** TASK DETAILS **
Within the listing that follows, state how many lines include the word "Tokens"; write only that number.

+===+

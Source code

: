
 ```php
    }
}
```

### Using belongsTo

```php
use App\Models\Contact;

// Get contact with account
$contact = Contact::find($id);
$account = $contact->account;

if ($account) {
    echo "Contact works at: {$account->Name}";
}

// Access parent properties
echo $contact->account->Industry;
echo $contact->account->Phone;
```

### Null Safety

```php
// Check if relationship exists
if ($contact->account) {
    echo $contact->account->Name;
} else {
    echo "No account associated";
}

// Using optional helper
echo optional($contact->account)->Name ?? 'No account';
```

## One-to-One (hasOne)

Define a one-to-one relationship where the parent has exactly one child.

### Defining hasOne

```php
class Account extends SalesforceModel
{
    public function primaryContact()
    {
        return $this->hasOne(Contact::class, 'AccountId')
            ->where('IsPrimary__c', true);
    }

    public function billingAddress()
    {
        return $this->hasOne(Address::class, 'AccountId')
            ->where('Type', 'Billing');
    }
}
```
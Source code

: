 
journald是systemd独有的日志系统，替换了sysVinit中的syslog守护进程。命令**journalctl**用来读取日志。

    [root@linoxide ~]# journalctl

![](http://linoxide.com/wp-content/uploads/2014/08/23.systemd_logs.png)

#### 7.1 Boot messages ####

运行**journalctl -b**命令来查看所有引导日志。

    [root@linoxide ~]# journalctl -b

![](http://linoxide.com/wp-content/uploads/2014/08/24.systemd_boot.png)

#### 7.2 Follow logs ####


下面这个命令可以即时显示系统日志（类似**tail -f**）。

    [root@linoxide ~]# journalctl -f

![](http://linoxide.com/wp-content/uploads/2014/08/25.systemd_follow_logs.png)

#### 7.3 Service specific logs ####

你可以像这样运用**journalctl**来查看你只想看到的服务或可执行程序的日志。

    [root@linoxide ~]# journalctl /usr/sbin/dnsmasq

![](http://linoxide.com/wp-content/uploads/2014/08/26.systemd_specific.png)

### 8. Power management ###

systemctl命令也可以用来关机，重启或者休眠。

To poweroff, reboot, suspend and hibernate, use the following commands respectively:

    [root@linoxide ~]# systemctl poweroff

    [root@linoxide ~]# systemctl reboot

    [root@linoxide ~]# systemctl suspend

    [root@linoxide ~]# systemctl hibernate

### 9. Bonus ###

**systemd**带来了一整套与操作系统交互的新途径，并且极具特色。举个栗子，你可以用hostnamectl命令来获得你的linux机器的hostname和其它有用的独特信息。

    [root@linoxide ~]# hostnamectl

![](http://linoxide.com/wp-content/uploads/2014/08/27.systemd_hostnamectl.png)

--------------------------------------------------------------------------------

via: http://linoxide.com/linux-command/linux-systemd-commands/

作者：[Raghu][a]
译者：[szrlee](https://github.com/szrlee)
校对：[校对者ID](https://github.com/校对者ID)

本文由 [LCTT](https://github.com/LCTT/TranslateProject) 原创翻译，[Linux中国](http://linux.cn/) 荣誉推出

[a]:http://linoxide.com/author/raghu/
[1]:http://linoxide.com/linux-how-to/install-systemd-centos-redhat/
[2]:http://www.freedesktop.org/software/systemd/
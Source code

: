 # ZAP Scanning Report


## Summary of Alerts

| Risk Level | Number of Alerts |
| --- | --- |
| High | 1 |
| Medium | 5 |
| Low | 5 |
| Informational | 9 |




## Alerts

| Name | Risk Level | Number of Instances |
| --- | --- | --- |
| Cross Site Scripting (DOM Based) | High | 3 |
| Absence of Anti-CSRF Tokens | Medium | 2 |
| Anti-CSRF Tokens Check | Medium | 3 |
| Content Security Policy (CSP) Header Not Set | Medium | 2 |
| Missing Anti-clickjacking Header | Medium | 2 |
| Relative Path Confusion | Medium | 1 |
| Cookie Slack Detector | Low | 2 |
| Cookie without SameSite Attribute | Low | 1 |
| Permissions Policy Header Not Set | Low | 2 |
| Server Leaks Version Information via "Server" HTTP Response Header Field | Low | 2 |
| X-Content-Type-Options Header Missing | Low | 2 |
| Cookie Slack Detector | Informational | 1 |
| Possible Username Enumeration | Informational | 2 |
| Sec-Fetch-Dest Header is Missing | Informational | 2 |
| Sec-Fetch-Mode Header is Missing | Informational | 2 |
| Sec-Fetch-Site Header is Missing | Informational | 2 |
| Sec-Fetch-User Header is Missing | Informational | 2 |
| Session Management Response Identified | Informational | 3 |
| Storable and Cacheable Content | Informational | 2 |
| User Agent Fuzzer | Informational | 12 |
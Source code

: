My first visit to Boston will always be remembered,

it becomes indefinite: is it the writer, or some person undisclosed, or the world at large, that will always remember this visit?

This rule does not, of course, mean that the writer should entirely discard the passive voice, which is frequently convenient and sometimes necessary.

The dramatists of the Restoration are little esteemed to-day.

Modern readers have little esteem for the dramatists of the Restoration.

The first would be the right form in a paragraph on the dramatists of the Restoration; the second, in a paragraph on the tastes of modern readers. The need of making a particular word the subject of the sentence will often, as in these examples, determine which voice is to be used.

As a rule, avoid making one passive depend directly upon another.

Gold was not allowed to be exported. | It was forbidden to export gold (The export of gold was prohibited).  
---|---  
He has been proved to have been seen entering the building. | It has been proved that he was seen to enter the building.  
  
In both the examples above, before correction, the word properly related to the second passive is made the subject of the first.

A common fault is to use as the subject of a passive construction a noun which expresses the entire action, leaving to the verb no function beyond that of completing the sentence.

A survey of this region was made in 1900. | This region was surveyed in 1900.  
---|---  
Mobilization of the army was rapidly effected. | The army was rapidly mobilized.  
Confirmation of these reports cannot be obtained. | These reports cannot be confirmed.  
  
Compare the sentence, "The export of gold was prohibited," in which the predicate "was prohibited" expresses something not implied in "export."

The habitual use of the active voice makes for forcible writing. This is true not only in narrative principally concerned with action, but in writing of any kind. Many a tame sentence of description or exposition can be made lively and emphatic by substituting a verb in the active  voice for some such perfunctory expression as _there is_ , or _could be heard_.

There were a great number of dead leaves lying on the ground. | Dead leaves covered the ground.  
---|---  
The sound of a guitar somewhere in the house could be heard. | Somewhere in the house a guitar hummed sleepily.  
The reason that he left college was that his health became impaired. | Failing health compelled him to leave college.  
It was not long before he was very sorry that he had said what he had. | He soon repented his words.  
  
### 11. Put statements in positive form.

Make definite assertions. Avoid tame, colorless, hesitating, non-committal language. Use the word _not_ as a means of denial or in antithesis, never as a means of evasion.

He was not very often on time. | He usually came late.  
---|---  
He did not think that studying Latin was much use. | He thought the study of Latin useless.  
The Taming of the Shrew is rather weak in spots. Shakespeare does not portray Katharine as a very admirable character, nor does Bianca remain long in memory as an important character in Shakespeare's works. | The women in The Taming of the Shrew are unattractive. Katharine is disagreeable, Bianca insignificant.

+===+

** RESPONSE **
2